Norway has claimed that it has no concerns with Russian re-investment in its defence systems in the far north, with Foreign Minister Jonas Gahr Store claiming that the two countries will continue on a path of mutual co-operation which will improve Oslo’s political and military relations with Moscow.
“There is no tension between the Norwegian and the Russian militaries, and 15 years of Norwegian-Russian co-operation has removed any tension,” said Store in a report by Norway News. The Russian defence operation, which is based around Murmansk, has seen an estimated expenditure of between USD 12 and 15 billion in the past five years by the Russian government, as it strengthens and modernises its operation. “Norway will, of course, continue to closely monitor Russia’s military efforts, but we cannot see that this in any way changes the good relations between Norway and Russia,” Store added.
Norway’s High North Defence Plan (HNDP) has been the subject of an ongoing credibility debate, with former head of defence forces General Sverre Diesen warning that greater investment in the plan was needed by the government. “Our High North defence can be stronger with more funding. We need a battalion of enlisted soldiers in the region to guarantee that the advanced equipment that we have can be used,” said the retired General who believes that Norway should move to a professional military as opposed to the existing conscription system.
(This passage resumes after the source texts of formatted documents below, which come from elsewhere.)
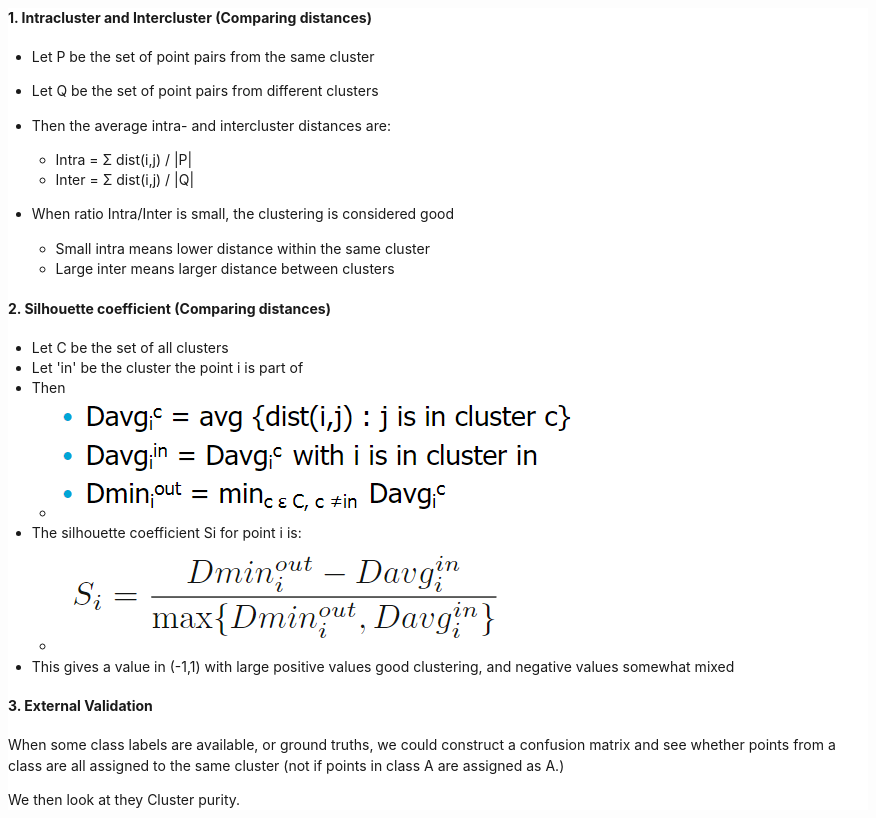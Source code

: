#### 1. Intracluster and Intercluster (Comparing distances)
- Let P be the set of point pairs from the same cluster
- Let Q be the set of point pairs from different clusters

- Then the average intra- and intercluster distances are:
  - Intra = Σ dist(i,j) / |P|
  - Inter = Σ dist(i,j) / |Q|
- When ratio Intra/Inter is small, the clustering is considered good
  - Small intra means lower distance within the same cluster
  - Large inter means larger distance between clusters

#### 2. Silhouette coefficient (Comparing distances)
- Let C be the set of all clusters
- Let 'in' be the cluster the point i is part of
- Then
  - ![img_30.png](img_30.png)
- The silhouette coefficient Si for point i is:
  - ![img_31.png](img_31.png)
- This gives a value in (-1,1) with large positive values good clustering, and negative values somewhat mixed

#### 3. External Validation
When some class labels are available, or ground truths, we could construct a confusion matrix and see whether points from a class are all assigned to the same cluster
(not if points in class A are assigned as A.)

We then look at they Cluster purity.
The cross-border military co-operation has grow significantly in the past two years, highlighted by the head of the Norwegian Border Defence Department’s Ivar Magne Sakserud becoming the first military officer from Norway to visit the officially ‘closed’ military area of the Russian Rybachiy peninsula earlier this month. “This vote of confidence proves that the relationship and co-operative climate between Norway and Russia is very good,” Sakserud said.